Wenn Eure Augen in Ordnung sind oder Ihr ständig mit einer Lesebrille lest, ist die Handlichkeit bzw. die Grösse der Jacken- oder Handtasche vielleicht das entscheidende Kriterium für die Wahl des Lesegeräts. Das gilt umso mehr, wenn Ihr nur Belletristik lest, also grob gesagt Romane.

Sobald die Lektüre aber zu einem signifikaten Anteil aus seitengebundenen Publikationen, beispielsweise im PDF Format besteht, denke ich, dass man das nur vernündftig mit Lesegeräten im Format A5 oder grösser möglich ist. Als ich noch keine Lesebrille bei zu kleiner Schrift oder zu schlechten Lichtverhältnissen benötigt habe, wäre A5 das Format meiner Wahl gewesen.
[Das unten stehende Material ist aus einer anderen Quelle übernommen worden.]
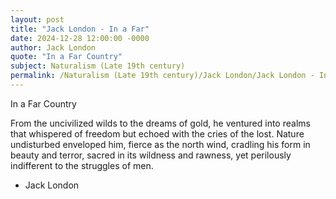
 ```yaml
---
layout: post
title: "Jack London - In a Far"
date: 2024-12-28 12:00:00 -0000
author: Jack London
quote: "In a Far Country"
subject: Naturalism (Late 19th century)
permalink: /Naturalism (Late 19th century)/Jack London/Jack London - In a Far
---
```


In a Far Country

From the uncivilized wilds to the dreams of gold, he ventured into realms that whispered of freedom but echoed with the cries of the lost.
Nature undisturbed enveloped him, fierce as the north wind, cradling his form in beauty and terror, sacred in its wildness and rawness, yet perilously indifferent to the struggles of men.

- Jack London
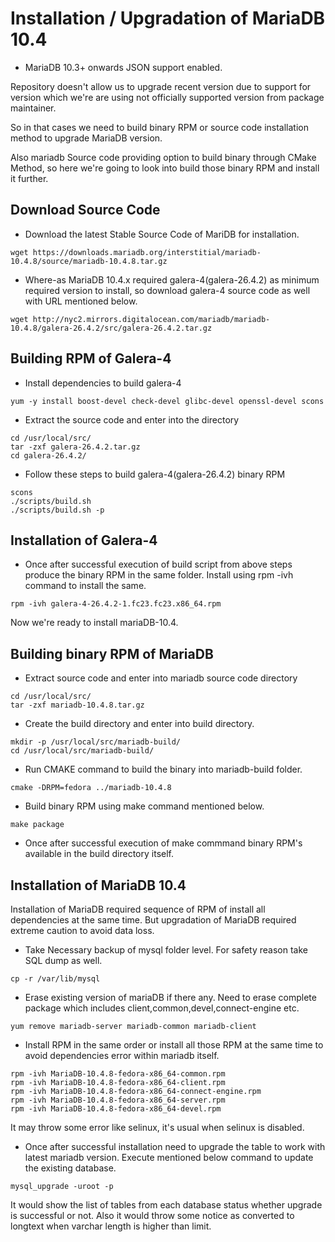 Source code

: Installation / Upgradation of MariaDB 10.4
============================================

* MariaDB 10.3+ onwards JSON support enabled.

Repository doesn't allow us to upgrade recent version due to support for version which we're are using not officially supported version from package maintainer.

So in that cases we need to build binary RPM or source code installation method to upgrade MariaDB version.

Also mariadb Source code providing option to build binary through CMake Method, so here we're going to look into build those binary RPM and install it further.

Download Source Code
-------------------------------

- Download the latest Stable Source Code of MariDB for installation.

```
wget https://downloads.mariadb.org/interstitial/mariadb-10.4.8/source/mariadb-10.4.8.tar.gz
```

- Where-as MariaDB 10.4.x required galera-4(galera-26.4.2) as minimum 
required version to install, so download galera-4 source code as well with URL mentioned below.

```
wget http://nyc2.mirrors.digitalocean.com/mariadb/mariadb-10.4.8/galera-26.4.2/src/galera-26.4.2.tar.gz
```

Building RPM of Galera-4
-------------------------------

- Install dependencies to build galera-4

```
yum -y install boost-devel check-devel glibc-devel openssl-devel scons
```

- Extract the source code and enter into the directory

```
cd /usr/local/src/
tar -zxf galera-26.4.2.tar.gz
cd galera-26.4.2/
```

- Follow these steps to build galera-4(galera-26.4.2) binary RPM

```
scons
./scripts/build.sh
./scripts/build.sh -p
```

Installation of Galera-4
------------------------------------
- Once after successful execution of build script from above steps produce the binary RPM in the same folder. 
Install using rpm -ivh command to install the same.

```
rpm -ivh galera-4-26.4.2-1.fc23.fc23.x86_64.rpm
```

Now we're ready to install mariaDB-10.4.


Building binary RPM of MariaDB
------------------------------------------

- Extract source code and enter into mariadb source code directory

```
cd /usr/local/src/
tar -zxf mariadb-10.4.8.tar.gz
```

- Create the build directory and enter into build directory.

```
mkdir -p /usr/local/src/mariadb-build/
cd /usr/local/src/mariadb-build/
```

- Run CMAKE command to build the binary into mariadb-build folder.

```
cmake -DRPM=fedora ../mariadb-10.4.8
```

- Build binary RPM using make command mentioned below.

```
make package
```

- Once after successful execution of make commmand binary RPM's available in the build directory itself.


Installation of MariaDB 10.4
---------------------------------------

Installation of MariaDB required sequence of RPM of install all dependencies at the same time. 
But upgradation of MariaDB required extreme caution to avoid data loss.

- Take Necessary backup of mysql folder level. For safety reason take SQL dump as well.

```
cp -r /var/lib/mysql
```

- Erase existing version of mariaDB if there any. Need to erase complete package which includes client,common,devel,connect-engine etc.

```
yum remove mariadb-server mariadb-common mariadb-client
```

- Install RPM in the same order or install all those RPM at the same time to avoid dependencies error within mariadb itself.

```
rpm -ivh MariaDB-10.4.8-fedora-x86_64-common.rpm
rpm -ivh MariaDB-10.4.8-fedora-x86_64-client.rpm
rpm -ivh MariaDB-10.4.8-fedora-x86_64-connect-engine.rpm
rpm -ivh MariaDB-10.4.8-fedora-x86_64-server.rpm
rpm -ivh MariaDB-10.4.8-fedora-x86_64-devel.rpm
```

It may throw some error like selinux, it's usual when selinux is disabled.


- Once after successful installation need to upgrade the table to work with latest mariadb version. 
Execute mentioned below command to update the existing database.

```
mysql_upgrade -uroot -p
```

It would show the list of tables from each database status whether upgrade is successful or not. Also it would throw some notice as converted to longtext when varchar length is higher than limit.

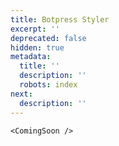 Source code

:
 ```yaml
---
title: Botpress Styler
excerpt: ''
deprecated: false
hidden: true
metadata:
  title: ''
  description: ''
  robots: index
next:
  description: ''
---
```

```mdx
<ComingSoon />
``` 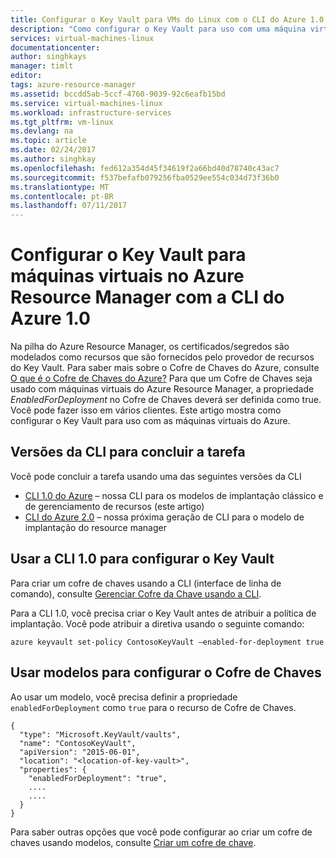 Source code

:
 ```yaml
---
title: Configurar o Key Vault para VMs do Linux com o CLI do Azure 1.0 | Microsoft Docs
description: "Como configurar o Key Vault para uso com uma máquina virtual do Azure Resource Manager com a CLI do Azure 1.0."
services: virtual-machines-linux
documentationcenter: 
author: singhkays
manager: timlt
editor: 
tags: azure-resource-manager
ms.assetid: bccdd5ab-5ccf-4760-9039-92c6eafb15bd
ms.service: virtual-machines-linux
ms.workload: infrastructure-services
ms.tgt_pltfrm: vm-linux
ms.devlang: na
ms.topic: article
ms.date: 02/24/2017
ms.author: singhkay
ms.openlocfilehash: fed612a354d45f34619f2a66bd40d78740c43ac7
ms.sourcegitcommit: f537befafb079256fba0529ee554c034d73f36b0
ms.translationtype: MT
ms.contentlocale: pt-BR
ms.lasthandoff: 07/11/2017
---
```

# <a name="set-up-key-vault-for-virtual-machines-in-azure-resource-manager-with-the-azure-cli-10"></a>Configurar o Key Vault para máquinas virtuais no Azure Resource Manager com a CLI do Azure 1.0
Na pilha do Azure Resource Manager, os certificados/segredos são modelados como recursos que são fornecidos pelo provedor de recursos do Key Vault. Para saber mais sobre o Cofre de Chaves do Azure, consulte [O que é o Cofre de Chaves do Azure?](../../key-vault/key-vault-whatis.md) Para que um Cofre de Chaves seja usado com máquinas virtuais do Azure Resource Manager, a propriedade *EnabledForDeployment* no Cofre de Chaves deverá ser definida como true. Você pode fazer isso em vários clientes. Este artigo mostra como configurar o Key Vault para uso com as máquinas virtuais do Azure.

## <a name="cli-versions-to-complete-the-task"></a>Versões da CLI para concluir a tarefa
Você pode concluir a tarefa usando uma das seguintes versões da CLI

- [CLI 1.0 do Azure](#quick-commands) – nossa CLI para os modelos de implantação clássico e de gerenciamento de recursos (este artigo)
- [CLI do Azure 2.0](../windows/key-vault-setup.md?toc=%2fazure%2fvirtual-machines%2flinux%2ftoc.json) – nossa próxima geração de CLI para o modelo de implantação do resource manager

## <a name="use-cli-10-to-set-up-key-vault"></a>Usar a CLI 1.0 para configurar o Key Vault
Para criar um cofre de chaves usando a CLI (interface de linha de comando), consulte [Gerenciar Cofre da Chave usando a CLI](../../key-vault/key-vault-manage-with-cli2.md#create-a-key-vault).

Para a CLI 1.0, você precisa criar o Key Vault antes de atribuir a política de implantação. Você pode atribuir a diretiva usando o seguinte comando:

    azure keyvault set-policy ContosoKeyVault –enabled-for-deployment true

## <a name="use-templates-to-set-up-key-vault"></a>Usar modelos para configurar o Cofre de Chaves
Ao usar um modelo, você precisa definir a propriedade `enabledForDeployment` como `true` para o recurso de Cofre de Chaves.

    {
      "type": "Microsoft.KeyVault/vaults",
      "name": "ContosoKeyVault",
      "apiVersion": "2015-06-01",
      "location": "<location-of-key-vault>",
      "properties": {
        "enabledForDeployment": "true",
        ....
        ....
      }
    }

Para saber outras opções que você pode configurar ao criar um cofre de chaves usando modelos, consulte [Criar um cofre de chave](https://azure.microsoft.com/documentation/templates/101-key-vault-create/).
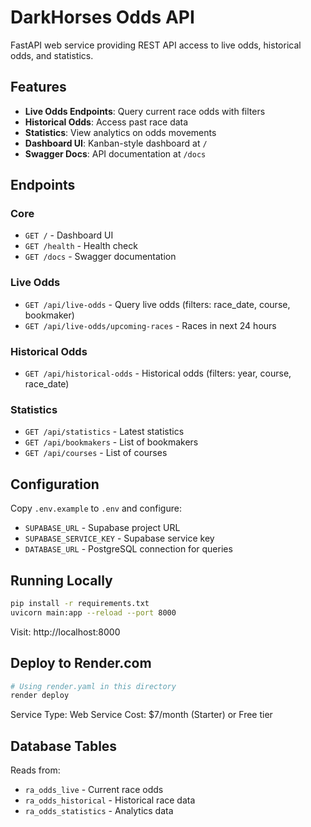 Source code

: # DarkHorses Odds API

FastAPI web service providing REST API access to live odds, historical odds, and statistics.

## Features

- **Live Odds Endpoints**: Query current race odds with filters
- **Historical Odds**: Access past race data
- **Statistics**: View analytics on odds movements
- **Dashboard UI**: Kanban-style dashboard at `/`
- **Swagger Docs**: API documentation at `/docs`

## Endpoints

### Core
- `GET /` - Dashboard UI
- `GET /health` - Health check
- `GET /docs` - Swagger documentation

### Live Odds
- `GET /api/live-odds` - Query live odds (filters: race_date, course, bookmaker)
- `GET /api/live-odds/upcoming-races` - Races in next 24 hours

### Historical Odds
- `GET /api/historical-odds` - Historical odds (filters: year, course, race_date)

### Statistics
- `GET /api/statistics` - Latest statistics
- `GET /api/bookmakers` - List of bookmakers
- `GET /api/courses` - List of courses

## Configuration

Copy `.env.example` to `.env` and configure:
- `SUPABASE_URL` - Supabase project URL
- `SUPABASE_SERVICE_KEY` - Supabase service key
- `DATABASE_URL` - PostgreSQL connection for queries

## Running Locally

```bash
pip install -r requirements.txt
uvicorn main:app --reload --port 8000
```

Visit: http://localhost:8000

## Deploy to Render.com

```bash
# Using render.yaml in this directory
render deploy
```

Service Type: Web Service
Cost: $7/month (Starter) or Free tier

## Database Tables

Reads from:
- `ra_odds_live` - Current race odds
- `ra_odds_historical` - Historical race data
- `ra_odds_statistics` - Analytics data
Jetzt ist es aber so, wie es ist und ich habe mich für ein Gerät im nahezu DIN A4 Format entschieden. Der grosse Vorteil für mich ist, dass ich auf die Lesebrille meistens verzichten kann und sie nur bei schlechten Lichtverhältnissen benutzen muss.

Es ist spannend zu sehen, dass es rund um die A4-Grösse nur sehr wenig Wahlmöglichkeiten gibt, bei A5-Geräten ist die Auswahl deutlich grösser aber nicht annähernd so gross wie bei kleineren E-Book-Readern.